* _EXERCISE GOAL_: The line containing "νῦν μοι χαῖρε" marks the end; copy exactly all lines from the start of the material up to and including it.
==============================
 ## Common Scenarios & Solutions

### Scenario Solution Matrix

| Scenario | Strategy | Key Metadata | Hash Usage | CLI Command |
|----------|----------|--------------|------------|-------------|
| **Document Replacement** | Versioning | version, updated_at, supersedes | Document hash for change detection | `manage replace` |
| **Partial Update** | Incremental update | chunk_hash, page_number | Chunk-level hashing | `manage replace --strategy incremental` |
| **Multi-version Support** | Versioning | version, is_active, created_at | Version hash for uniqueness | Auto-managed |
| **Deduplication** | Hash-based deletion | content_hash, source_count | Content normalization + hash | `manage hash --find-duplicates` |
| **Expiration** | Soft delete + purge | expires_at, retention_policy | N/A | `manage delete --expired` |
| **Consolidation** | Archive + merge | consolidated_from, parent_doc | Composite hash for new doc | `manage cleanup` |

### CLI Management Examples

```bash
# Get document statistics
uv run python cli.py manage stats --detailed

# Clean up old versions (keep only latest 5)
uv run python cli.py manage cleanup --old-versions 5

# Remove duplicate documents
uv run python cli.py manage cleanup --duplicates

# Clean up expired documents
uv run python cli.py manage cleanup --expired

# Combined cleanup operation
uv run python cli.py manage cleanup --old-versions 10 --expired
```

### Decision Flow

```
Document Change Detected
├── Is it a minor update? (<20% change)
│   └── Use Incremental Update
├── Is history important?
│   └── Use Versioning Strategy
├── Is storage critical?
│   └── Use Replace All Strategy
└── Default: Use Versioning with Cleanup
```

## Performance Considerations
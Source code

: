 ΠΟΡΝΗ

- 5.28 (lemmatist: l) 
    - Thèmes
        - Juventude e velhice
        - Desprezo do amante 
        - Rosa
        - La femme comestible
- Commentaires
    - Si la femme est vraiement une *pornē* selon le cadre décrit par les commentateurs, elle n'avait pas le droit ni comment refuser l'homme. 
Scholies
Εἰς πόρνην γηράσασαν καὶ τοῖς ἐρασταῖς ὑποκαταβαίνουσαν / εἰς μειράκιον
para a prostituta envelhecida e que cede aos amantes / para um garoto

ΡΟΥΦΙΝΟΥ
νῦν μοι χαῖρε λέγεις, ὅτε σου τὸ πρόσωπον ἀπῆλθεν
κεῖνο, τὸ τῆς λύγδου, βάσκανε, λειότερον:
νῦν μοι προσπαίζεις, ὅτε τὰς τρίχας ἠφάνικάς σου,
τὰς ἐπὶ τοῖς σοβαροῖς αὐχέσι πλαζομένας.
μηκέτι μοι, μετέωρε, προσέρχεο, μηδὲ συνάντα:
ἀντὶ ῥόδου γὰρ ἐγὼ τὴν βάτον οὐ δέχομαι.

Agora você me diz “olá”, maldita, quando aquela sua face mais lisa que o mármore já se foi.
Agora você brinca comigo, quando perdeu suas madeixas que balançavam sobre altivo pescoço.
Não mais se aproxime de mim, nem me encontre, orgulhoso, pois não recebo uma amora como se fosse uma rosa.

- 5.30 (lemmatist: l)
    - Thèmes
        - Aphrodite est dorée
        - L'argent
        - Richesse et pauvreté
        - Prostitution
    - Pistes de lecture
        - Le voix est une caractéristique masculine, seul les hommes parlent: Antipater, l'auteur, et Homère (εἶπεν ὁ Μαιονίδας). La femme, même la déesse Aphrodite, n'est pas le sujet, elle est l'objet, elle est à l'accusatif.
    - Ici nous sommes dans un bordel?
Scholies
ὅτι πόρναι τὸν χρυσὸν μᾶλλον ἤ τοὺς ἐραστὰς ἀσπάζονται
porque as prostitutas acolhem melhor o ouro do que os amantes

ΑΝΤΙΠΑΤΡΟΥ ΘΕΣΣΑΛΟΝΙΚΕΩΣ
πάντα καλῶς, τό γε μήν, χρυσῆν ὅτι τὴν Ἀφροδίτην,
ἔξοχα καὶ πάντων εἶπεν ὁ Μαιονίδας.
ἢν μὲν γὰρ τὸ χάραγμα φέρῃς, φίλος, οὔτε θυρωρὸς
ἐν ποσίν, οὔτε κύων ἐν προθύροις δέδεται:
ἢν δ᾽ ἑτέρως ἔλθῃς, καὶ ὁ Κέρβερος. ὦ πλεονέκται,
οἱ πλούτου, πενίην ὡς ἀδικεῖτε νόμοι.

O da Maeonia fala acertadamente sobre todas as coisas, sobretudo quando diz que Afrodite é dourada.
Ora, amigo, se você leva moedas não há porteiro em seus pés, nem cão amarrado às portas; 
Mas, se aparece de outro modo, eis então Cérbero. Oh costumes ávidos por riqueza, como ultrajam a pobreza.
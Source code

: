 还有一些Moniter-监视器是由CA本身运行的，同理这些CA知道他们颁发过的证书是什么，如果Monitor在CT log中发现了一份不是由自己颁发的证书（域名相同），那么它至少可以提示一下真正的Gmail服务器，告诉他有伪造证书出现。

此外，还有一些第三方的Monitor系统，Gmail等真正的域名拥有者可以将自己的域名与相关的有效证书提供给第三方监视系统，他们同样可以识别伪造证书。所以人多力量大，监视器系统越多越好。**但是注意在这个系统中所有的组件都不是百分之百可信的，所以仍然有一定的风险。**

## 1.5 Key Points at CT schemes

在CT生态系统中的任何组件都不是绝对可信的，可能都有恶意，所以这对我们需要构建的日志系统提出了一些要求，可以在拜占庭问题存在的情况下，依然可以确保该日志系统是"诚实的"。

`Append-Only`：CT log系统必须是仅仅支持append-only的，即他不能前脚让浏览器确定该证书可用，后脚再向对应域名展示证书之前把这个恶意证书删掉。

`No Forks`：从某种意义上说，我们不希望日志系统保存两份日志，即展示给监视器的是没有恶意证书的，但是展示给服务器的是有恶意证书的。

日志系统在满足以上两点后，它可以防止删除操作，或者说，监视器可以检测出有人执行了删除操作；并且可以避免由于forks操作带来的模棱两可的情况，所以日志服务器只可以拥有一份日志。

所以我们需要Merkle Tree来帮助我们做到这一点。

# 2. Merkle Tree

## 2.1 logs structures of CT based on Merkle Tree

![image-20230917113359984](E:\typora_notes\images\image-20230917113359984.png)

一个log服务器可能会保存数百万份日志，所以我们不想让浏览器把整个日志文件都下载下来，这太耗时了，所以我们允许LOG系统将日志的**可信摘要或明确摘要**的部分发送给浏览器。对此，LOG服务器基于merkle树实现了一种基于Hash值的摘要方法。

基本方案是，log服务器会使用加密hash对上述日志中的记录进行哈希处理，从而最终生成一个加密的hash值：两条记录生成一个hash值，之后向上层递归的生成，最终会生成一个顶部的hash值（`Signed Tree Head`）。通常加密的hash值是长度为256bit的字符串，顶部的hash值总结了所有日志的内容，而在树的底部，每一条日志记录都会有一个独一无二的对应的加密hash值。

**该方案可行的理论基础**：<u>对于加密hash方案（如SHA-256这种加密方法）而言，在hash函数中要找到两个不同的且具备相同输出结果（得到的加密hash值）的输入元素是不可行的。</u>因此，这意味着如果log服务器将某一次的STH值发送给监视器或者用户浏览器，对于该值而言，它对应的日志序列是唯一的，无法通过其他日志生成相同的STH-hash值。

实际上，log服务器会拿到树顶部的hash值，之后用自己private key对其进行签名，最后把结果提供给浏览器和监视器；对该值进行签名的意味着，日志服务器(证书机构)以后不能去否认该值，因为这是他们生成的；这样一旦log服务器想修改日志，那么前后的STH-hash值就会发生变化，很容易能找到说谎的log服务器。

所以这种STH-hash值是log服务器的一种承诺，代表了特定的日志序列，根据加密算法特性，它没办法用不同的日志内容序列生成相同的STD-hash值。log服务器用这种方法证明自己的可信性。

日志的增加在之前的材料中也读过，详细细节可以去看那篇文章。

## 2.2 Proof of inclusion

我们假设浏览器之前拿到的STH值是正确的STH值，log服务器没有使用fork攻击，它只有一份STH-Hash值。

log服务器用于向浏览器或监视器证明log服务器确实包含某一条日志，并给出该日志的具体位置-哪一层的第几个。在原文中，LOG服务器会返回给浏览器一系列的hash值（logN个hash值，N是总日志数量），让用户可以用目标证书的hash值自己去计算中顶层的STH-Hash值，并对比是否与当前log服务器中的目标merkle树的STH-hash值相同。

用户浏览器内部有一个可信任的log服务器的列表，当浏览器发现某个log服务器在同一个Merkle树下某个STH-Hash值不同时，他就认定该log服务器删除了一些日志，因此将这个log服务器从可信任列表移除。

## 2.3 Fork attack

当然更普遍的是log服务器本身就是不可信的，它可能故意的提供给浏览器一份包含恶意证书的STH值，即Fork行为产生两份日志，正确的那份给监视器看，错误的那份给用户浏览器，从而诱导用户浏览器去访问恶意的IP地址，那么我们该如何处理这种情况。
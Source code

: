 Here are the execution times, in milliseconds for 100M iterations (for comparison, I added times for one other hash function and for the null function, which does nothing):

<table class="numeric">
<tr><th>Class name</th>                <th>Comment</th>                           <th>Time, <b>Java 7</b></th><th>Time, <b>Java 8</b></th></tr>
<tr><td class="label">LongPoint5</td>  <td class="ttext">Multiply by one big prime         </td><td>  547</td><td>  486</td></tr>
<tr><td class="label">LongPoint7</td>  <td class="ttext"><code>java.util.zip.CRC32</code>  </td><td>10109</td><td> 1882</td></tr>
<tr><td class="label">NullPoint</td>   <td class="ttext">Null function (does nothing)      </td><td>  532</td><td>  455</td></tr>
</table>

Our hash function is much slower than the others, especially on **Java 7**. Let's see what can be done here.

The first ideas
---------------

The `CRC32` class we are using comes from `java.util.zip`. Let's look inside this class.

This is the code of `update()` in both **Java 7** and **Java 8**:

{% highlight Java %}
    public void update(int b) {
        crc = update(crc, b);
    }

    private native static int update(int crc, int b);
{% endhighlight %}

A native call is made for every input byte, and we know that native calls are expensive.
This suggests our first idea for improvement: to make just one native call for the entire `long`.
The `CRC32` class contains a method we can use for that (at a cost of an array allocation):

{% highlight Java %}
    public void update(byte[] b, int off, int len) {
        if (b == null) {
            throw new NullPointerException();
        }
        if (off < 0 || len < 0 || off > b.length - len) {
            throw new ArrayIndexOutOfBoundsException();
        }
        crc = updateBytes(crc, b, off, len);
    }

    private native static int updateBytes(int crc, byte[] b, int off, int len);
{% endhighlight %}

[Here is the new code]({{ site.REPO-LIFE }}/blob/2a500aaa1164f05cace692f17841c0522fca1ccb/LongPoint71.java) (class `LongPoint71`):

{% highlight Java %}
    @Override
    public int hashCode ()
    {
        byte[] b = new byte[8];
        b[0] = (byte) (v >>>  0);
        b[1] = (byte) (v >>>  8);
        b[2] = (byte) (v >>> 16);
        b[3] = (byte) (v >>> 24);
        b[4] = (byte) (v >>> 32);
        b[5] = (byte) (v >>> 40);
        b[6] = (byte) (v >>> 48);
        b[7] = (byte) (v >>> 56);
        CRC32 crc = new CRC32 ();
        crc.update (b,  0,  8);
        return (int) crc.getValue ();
==============================
* _OUTPUT BELOW_:
 ## Common Scenarios & Solutions

### Scenario Solution Matrix

| Scenario | Strategy | Key Metadata | Hash Usage | CLI Command |
|----------|----------|--------------|------------|-------------|
| **Document Replacement** | Versioning | version, updated_at, supersedes | Document hash for change detection | `manage replace` |
| **Partial Update** | Incremental update | chunk_hash, page_number | Chunk-level hashing | `manage replace --strategy incremental` |
| **Multi-version Support** | Versioning | version, is_active, created_at | Version hash for uniqueness | Auto-managed |
| **Deduplication** | Hash-based deletion | content_hash, source_count | Content normalization + hash | `manage hash --find-duplicates` |
| **Expiration** | Soft delete + purge | expires_at, retention_policy | N/A | `manage delete --expired` |
| **Consolidation** | Archive + merge | consolidated_from, parent_doc | Composite hash for new doc | `manage cleanup` |

### CLI Management Examples

```bash
# Get document statistics
uv run python cli.py manage stats --detailed

# Clean up old versions (keep only latest 5)
uv run python cli.py manage cleanup --old-versions 5

# Remove duplicate documents
uv run python cli.py manage cleanup --duplicates

# Clean up expired documents
uv run python cli.py manage cleanup --expired

# Combined cleanup operation
uv run python cli.py manage cleanup --old-versions 10 --expired
```

### Decision Flow

```
Document Change Detected
├── Is it a minor update? (<20% change)
│   └── Use Incremental Update
├── Is history important?
│   └── Use Versioning Strategy
├── Is storage critical?
│   └── Use Replace All Strategy
└── Default: Use Versioning with Cleanup
```

## Performance Considerations
Source code

: ΠΟΡΝΗ

- 5.28 (lemmatist: l) 
    - Thèmes
        - Juventude e velhice
        - Desprezo do amante 
        - Rosa
        - La femme comestible
- Commentaires
    - Si la femme est vraiement une *pornē* selon le cadre décrit par les commentateurs, elle n'avait pas le droit ni comment refuser l'homme. 
Scholies
Εἰς πόρνην γηράσασαν καὶ τοῖς ἐρασταῖς ὑποκαταβαίνουσαν / εἰς μειράκιον
para a prostituta envelhecida e que cede aos amantes / para um garoto

ΡΟΥΦΙΝΟΥ
νῦν μοι χαῖρε λέγεις, ὅτε σου τὸ πρόσωπον ἀπῆλθεν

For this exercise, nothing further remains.